Nas lições de percussão estiveram em destaque os principais batuques da cultura cokwe, nomeadamente ngoma ya kasumbi, ngoma ya kasasulwilo, ngoma ya xina.
Por sua vez, na dança os diferentes movimentos usados nos ritmos como ciyanda, akishi e cisela. Já nas aulas de kisanji foi ensinada a forma tradicional cokwe de tocar este tipo de instrumento. Uma outra escola criada foi a de construção de instrumentos musicais na Aldeia de Cambuaji, município de Lóvua.
David López Sáez, que interagiu com os aldeões disse que a primeira missão foi ir à procura dos músicos, dos melhores que podiam ser os professores, baseando-se na sua trajectória, ao mesmo tempo conhecedores da tradição.
Também dos artesãos identificados pelo projecto. “Fomos até às aldeias localizar os artesãos, aqueles que produzem instrumentos tradicionais. O primeiro objectivo era para fornecer à escola de instrumento.
Também fomos à procura de músicos na Lunda-Norte para fazer vídeos, que perfizeram quatro grupos que estão apresentados na exposição”, explicou.
O etno-musicólogo realçou que o projecto pode ser resumido em três eixos; recuperação, transmissão e a divulgação do património musical cokwe.
Referiu que na exposição é apresentado à mostra do resultado alcançado pelo projecto. Aponta como um dos principais resultados a digitalização do fundo fonográfica do museu, já que a ideia era de trazer este material à vida. Então, a melhor forma de o fazer foi através de uma escola, com a transmissão das músicas antigas.
“Na exposição temos a música original, do outro lado a interpretação da música pelas crianças da escola. Temos ainda a escola de instrumento na aldeia Cambuaji, que fica a 60 quilómetros do Dundo.
A ideia era de fazer a escola naquela aldeia e beneficiar os jovens que, de alguma forma, são capacitados ao aprender um ofício, ao mesmo tempo que valorizam a sua cultura”, apontou.
Maior incentivo aos cidadãos
David López Sáez, que interagiu directamente com os cidadãos durante o projecto com os cidadãos nesta localidade, refere que possui um acervo cultural muito rico, senão mesmo um dos mais ricos do país.

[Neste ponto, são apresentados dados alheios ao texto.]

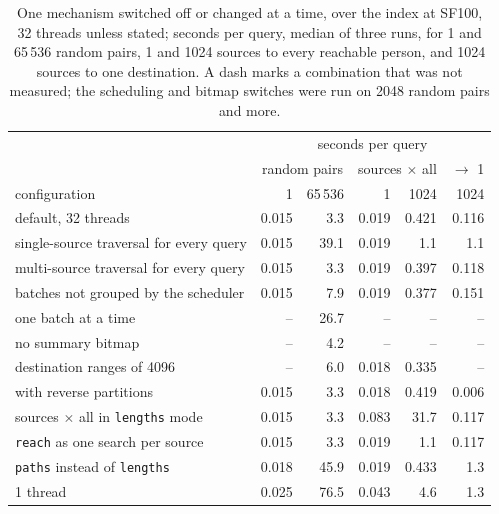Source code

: \begin{table}[t]\centering\scriptsize\setlength{\tabcolsep}{2.6pt}
\caption{One mechanism switched off or changed at a time, over the index at SF100, 32 threads unless stated; seconds per query, median of three runs, for 1 and 65\,536 random pairs, 1 and 1024 sources to every reachable person, and 1024 sources to one destination. A dash marks a combination that was not measured; the scheduling and bitmap switches were run on 2048 random pairs and more.}\label{tab:ablation}
\begin{tabular}{lrrrrr}\toprule
 & \multicolumn{5}{c}{seconds per query} \\
 & \multicolumn{2}{c}{random pairs} & \multicolumn{2}{c}{sources $\times$ all} & $\to$ 1 \\
configuration & 1 & 65\,536 & 1 & 1024 & 1024 \\ \midrule
default, 32 threads & 0.015 & 3.3 & 0.019 & 0.421 & 0.116 \\
single-source traversal for every query & 0.015 & 39.1 & 0.019 & 1.1 & 1.1 \\
multi-source traversal for every query & 0.015 & 3.3 & 0.019 & 0.397 & 0.118 \\
batches not grouped by the scheduler & 0.015 & 7.9 & 0.019 & 0.377 & 0.151 \\
one batch at a time & -- & 26.7 & -- & -- & -- \\
no summary bitmap & -- & 4.2 & -- & -- & -- \\
destination ranges of 4096 & -- & 6.0 & 0.018 & 0.335 & -- \\
with reverse partitions & 0.015 & 3.3 & 0.018 & 0.419 & 0.006 \\
sources $\times$ all in \texttt{lengths} mode & 0.015 & 3.3 & 0.083 & 31.7 & 0.117 \\
\texttt{reach} as one search per source & 0.015 & 3.3 & 0.019 & 1.1 & 0.117 \\
\texttt{paths} instead of \texttt{lengths} & 0.018 & 45.9 & 0.019 & 0.433 & 1.3 \\
1 thread & 0.025 & 76.5 & 0.043 & 4.6 & 1.3 \\
\bottomrule\end{tabular}\end{table}
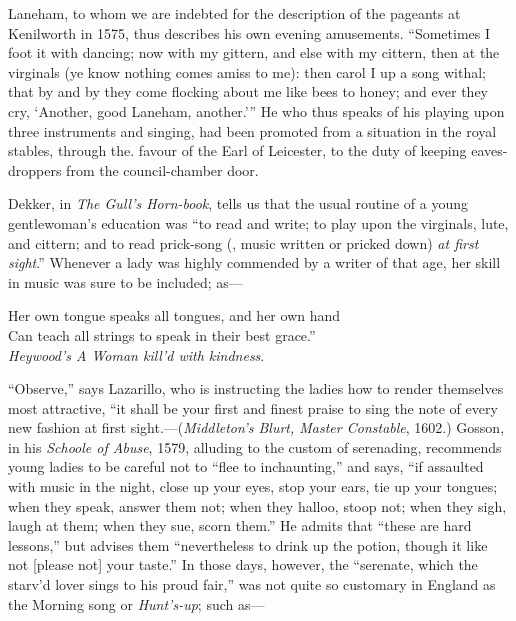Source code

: 
Laneham, to whom we are indebted for the description of the pageants at Kenilworth
in 1575, thus describes his own evening amusements. “Sometimes I foot
it with dancing; now with my gittern, and else with my cittern, then at the
virginals (ye know nothing comes amiss to me): then carol I up a song withal;
that by and by they come flocking about me like bees to honey; and ever they
cry, ‘Another, good Laneham, another.’” He who thus speaks of his playing
upon three instruments and singing, had been promoted from a situation in the
royal stables, through the. favour of the Earl of Leicester, to the duty of keeping
eaves-droppers from the council-chamber door.

Dekker, in \textit{The Gull’s Horn-book}, tells us that the usual routine of a young
gentlewoman’s education was “to read and write; to play upon the virginals,
lute, and cittern; and to read prick-song (\ie, music written or pricked down) \textit{at
first sight}.” Whenever a lady was highly commended by a writer of that age,
her skill in music was sure to be included; as—

\settowidth{\versewidth}{Her own tongue speaks all tongues, and her own hand}
\begin{scverse}
Her own tongue speaks all tongues, and her own hand\\
Can teach all strings to speak in their best grace.”\\
\vin\vin\vin\vin\vin\vin \textit{Heywood’s A Woman kill’d with kindness}.
\end{scverse}

“Observe,” says Lazarillo, who is instructing the ladies how to render themselves
most attractive, “it shall be your first and finest praise to sing the note of
every new fashion at first sight.—(\textit{Middleton’s Blurt, Master Constable}, 1602.)
Gosson, in his \textit{Schoole of Abuse}, 1579, alluding to the custom of serenading,
recommends young ladies to be careful not to “flee to inchaunting,” and says, “if
assaulted with music in the night, close up your eyes, stop your ears, tie up your
tongues; when they speak, answer them not; when they halloo, stoop not; when
they sigh, laugh at them; when they sue, scorn them.” He admits that “these are
hard lessons,” but advises them “nevertheless to drink up the potion, though it
like not [please not] your taste.” In those days, however, the “serenate, which
the starv’d lover sings to his proud fair,” was not quite so customary in England
as the Morning song or \textit{Hunt’s-up}; such as—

Um património que considera interessante, mas observa que merece algum incentivo, ou mesmo apoio para poderem trabalhar.
“Os músicos não têm incentivos, as pessoas não conhecem os instrumentos musicais, principalmente os jovens. Então, acho que é preciso um trabalho de valorização”, asseverou.
Ao falar do estado actual do Museu Regional do Dundo, David, com uma expressão constrangedora, disse que a instituição praticamente não funciona.

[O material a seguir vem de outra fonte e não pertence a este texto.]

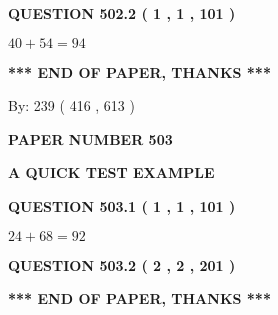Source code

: \documentclass[12pt]{article}
\begin{document}
  
  
\vspace{0.2in}
  
{\textbf{\Large{QUESTION
502.2 
 ( 1 , 1 , 101 )
}}}
  
  
 
 

$ %
40 +  %
54=   %
94$
 
 
   
   
 \vspace{0.2in}
 
   
   
   
   
\vspace{1.0in} 
{\textbf{\large{ *** END OF PAPER, THANKS *** }}} 
   
   
\hspace{1.0in} By: 
 239 ( 416 ,  613 )
   
   
   
   
\newpage 
\setcounter{page}{ 
   503001 } 
   
   
   
   
 {\textbf{ \Large{ PAPER NUMBER  503  }}}
   
   
\vspace{0.2in}
   
   
   
   
   
   
 \vspace{0.2in}
{\LARGE {\textbf{ A QUICK TEST EXAMPLE}}}
   
   
  
\vspace{0.2in}
  
{\textbf{\Large{QUESTION
503.1 
 ( 1 , 1 , 101 )
}}}
  
  
 
 

$ %
24 +  %
68=   %
92$
 
 
  
\vspace{0.2in}
  
{\textbf{\Large{QUESTION
503.2 
 ( 2 , 2 , 201 )
}}}
  
  
   
   
 \vspace{0.2in}
 
   
   
   
   
\vspace{1.0in} 
{\textbf{\large{ *** END OF PAPER, THANKS *** }}} 
   
\end{document}
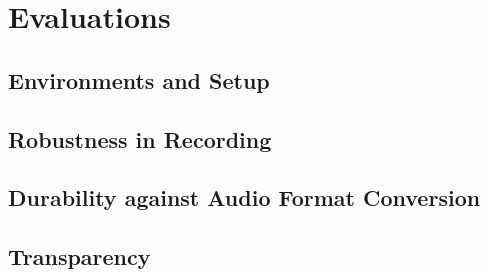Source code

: \chapter{Evaluations}

\section{Environments and Setup}


\section{Robustness in Recording}


\section{Durability against Audio Format Conversion}


\section{Transparency}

Que a mesma fisicamente está deteriorada, sendo que as peças não estão conservadas e “a biblioteca dá pena ao entrar ali. Um espaço onde não existe um ambiente de trabalho.
É como um elefante a caminho do cemitério, já que se encontra em estado de abandono físico e moralmente”.
Apoio institucional
Presente no evento, o Embaixador da Espanha em Angola, Manuel Lejarreta, avançou que as fitas magnéticas foram cedidas pela empresa nacional Diamang, dos anos 60.
Entre as várias instituições realçou o Fundo Musical Tradicional do Conselho Superior e Investigação Cientifica de Espanha, sedeada em Barcelona, que procedeu à digitalização e a recuperação das fitas magnéticas que serão entregues ao Museu Regional do Dundo.
“Gostaria de dizer aqui à Cooperação Espanhola, principalmente ao Conselho Superior de Investigação Científica que foi um grande prazer colaborar nesta ocasião.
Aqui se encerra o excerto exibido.